» ABOUT THIS TASK:
Of all the entries below, retype only the lines from the one with "## Introduction" through the one with "all rights reserved", exactly as they appear.

» DATA:

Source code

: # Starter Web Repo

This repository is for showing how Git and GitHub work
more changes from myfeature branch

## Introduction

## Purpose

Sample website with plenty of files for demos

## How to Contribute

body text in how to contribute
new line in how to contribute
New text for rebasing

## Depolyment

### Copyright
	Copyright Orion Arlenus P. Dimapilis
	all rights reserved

==

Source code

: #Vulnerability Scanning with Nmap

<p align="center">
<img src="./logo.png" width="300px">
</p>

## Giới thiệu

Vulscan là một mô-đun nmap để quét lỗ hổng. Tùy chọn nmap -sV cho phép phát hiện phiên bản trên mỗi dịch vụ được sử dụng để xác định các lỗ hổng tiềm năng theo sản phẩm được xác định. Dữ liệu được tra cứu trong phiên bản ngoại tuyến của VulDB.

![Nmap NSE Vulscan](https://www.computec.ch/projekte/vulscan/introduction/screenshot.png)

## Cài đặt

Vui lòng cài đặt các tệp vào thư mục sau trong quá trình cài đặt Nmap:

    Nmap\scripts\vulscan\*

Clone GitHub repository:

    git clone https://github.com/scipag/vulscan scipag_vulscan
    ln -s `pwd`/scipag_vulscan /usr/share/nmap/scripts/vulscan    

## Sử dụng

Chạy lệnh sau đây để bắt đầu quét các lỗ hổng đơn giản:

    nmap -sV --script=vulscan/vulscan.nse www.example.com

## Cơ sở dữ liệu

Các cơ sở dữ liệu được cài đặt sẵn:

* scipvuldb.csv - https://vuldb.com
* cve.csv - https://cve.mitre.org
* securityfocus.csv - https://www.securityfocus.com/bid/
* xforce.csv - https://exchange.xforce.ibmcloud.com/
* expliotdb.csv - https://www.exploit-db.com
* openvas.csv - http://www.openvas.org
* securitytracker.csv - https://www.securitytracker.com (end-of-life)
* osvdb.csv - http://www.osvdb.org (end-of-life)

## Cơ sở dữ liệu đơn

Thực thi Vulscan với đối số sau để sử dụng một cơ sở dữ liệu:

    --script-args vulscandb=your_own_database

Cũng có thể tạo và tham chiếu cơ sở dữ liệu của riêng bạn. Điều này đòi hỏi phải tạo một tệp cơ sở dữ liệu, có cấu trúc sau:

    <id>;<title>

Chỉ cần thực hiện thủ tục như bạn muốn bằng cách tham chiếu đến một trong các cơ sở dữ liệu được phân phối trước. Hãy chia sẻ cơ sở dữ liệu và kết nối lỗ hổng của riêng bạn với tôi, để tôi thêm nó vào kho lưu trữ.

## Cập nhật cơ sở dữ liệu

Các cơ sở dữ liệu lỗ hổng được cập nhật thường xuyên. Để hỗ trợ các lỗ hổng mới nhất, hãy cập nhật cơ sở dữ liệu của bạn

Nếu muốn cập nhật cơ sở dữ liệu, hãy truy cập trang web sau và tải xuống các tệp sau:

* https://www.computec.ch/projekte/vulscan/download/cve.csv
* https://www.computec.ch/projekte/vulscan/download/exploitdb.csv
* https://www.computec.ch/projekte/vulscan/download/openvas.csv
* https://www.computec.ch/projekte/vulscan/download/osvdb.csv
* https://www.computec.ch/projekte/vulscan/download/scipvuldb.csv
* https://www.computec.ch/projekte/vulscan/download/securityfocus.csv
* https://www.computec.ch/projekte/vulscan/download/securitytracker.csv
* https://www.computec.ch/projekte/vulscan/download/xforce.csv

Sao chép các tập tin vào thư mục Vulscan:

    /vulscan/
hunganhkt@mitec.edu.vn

» YOUR RESPONSE:
## Introduction

## Purpose

Sample website with plenty of files for demos

## How to Contribute

body text in how to contribute
new line in how to contribute
New text for rebasing

## Depolyment

### Copyright
	Copyright Orion Arlenus P. Dimapilis
	all rights reserved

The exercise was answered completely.